The softening process of effacement usually starts a few weeks before labor. To measure your level of effacement, your healthcare provider will place a gloved finger through the vagina and into the cervix to determine how thick it feels.

This article describes what effacement is, what it feels like, and how to address any complications. 

Signs of Cervical Effacement

Verywell / Jessica Olah

What Role Does Effacement Play in Labor?

Effacement is a critical factor in labor and delivery. When the cervix becomes soft and thin, it is a signal that the body is getting ready for childbirth. Effacement is measured in percentages from 0 to 100. An effacement of 100% combined with cervical dilation of 10 centimeters usually indicates that the body is ready for birth. Regular labor contractions put pressure on the cervix, leading to effacement and dilation.

Effacement vs. Dilation

Effacement is related to cervical dilation, which is the process of the cervix widening in preparation for childbirth. During labor, the cervix dilates from 0 to 10 centimeters. It is not recommended for a pregnant person in labor to start pushing until their cervix is both 10 centimeters dilated and 100% effaced. 

Signs of Effacement

You may not realize that you are experiencing effacement while it’s happening. Many people have no signs or symptoms. Possible signs of effacement include:

  • Pressure: You may notice pressure or cramping in the pelvis or lower abdomen.
  • Discharge: During effacement, you may have an increase in cervical mucus coming from your vagina. As effacement progresses, you may lose your mucus plug, which is mucus that collects in the cervical canal during pregnancy. 
  • Contractions: Braxton Hicks contractions are not strong enough to dilate the cervix, but they can cause effacement to progress. 

Measuring Effacement

Effacement is measured by your healthcare provider. You can expect them to start checking your effacement at about 36 weeks of pregnancy.

An effacement check will likely feel like a quick pelvic exam. Your healthcare provider will have you lie back and then place a gloved finger through the vagina and into the cervix. Your healthcare provider can check both effacement and dilation at the same time. 

It’s important to note that there is no precise way to determine your level of effacement. Your healthcare provider estimates the percentage based on what they feel. For this reason, an effacement measure may vary from healthcare provider to healthcare provider. 

Can I Measure My Own Effacement?

Because effacement is measured by a healthcare provider’s best estimate, it is difficult to measure your own effacement. In addition to positioning challenges, most of us would not know what we were feeling for. It’s best to talk with your healthcare provider and have an experienced professional determine how effaced your cervix is. 

Complications

When effacement does not progress normally at the end of pregnancy, possible complications can arise. 

Early Effacement

Also known as an insufficient cervix, early effacement occurs when the cervix starts to shorten and soften too early in pregnancy.
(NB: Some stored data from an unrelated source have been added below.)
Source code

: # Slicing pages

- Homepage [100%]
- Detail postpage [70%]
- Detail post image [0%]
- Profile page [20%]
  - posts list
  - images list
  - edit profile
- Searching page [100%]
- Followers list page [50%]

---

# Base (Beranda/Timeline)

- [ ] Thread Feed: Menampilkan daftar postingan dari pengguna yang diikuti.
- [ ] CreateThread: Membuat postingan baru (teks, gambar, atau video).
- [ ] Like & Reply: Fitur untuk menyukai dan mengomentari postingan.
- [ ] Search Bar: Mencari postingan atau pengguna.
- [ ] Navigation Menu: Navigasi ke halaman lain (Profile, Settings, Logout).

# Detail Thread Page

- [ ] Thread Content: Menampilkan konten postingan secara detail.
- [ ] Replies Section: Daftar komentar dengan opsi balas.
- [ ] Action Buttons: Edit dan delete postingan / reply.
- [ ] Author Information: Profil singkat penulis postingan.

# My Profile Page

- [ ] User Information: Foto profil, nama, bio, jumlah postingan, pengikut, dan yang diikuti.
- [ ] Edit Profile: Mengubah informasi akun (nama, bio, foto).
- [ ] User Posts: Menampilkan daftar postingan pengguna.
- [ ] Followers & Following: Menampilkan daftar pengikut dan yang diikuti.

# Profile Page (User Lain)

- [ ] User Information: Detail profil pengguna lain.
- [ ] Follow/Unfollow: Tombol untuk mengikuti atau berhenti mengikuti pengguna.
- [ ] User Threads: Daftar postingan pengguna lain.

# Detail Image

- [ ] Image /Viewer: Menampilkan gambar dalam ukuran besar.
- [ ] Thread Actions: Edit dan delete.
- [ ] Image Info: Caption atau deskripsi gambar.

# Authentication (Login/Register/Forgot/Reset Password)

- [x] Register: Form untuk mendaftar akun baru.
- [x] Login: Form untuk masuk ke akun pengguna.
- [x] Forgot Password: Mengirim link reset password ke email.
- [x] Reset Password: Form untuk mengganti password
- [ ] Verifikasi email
Early effacement raises the risk of miscarriage, premature labor, and premature birth. Early effacement does not always have a known cause. 

Possible risk factors of early effacement include:

  • History of early effacement in past pregnancies
  • Multiple pregnancies (twins, triplets, etc.)
  • History of miscarriages past the fourth month of pregnancy
  • History of terminated pregnancies 

Signs of early effacement may include vaginal spotting, bleeding, abdominal cramping, and pelvic pressure. Treatment will depend on how far along into pregnancy you are and if you are experiencing any other complications. Your healthcare provider may recommend cerclage, a surgery to stitch the cervix closed until the end of pregnancy. 

Late or No Effacement

Late or no effacement happens when the cervix remains long and thick at the end of pregnancy. When this occurs, labor cannot progress. Pregnancies that go beyond 41 to 42 weeks have an increased risk of serious complications. 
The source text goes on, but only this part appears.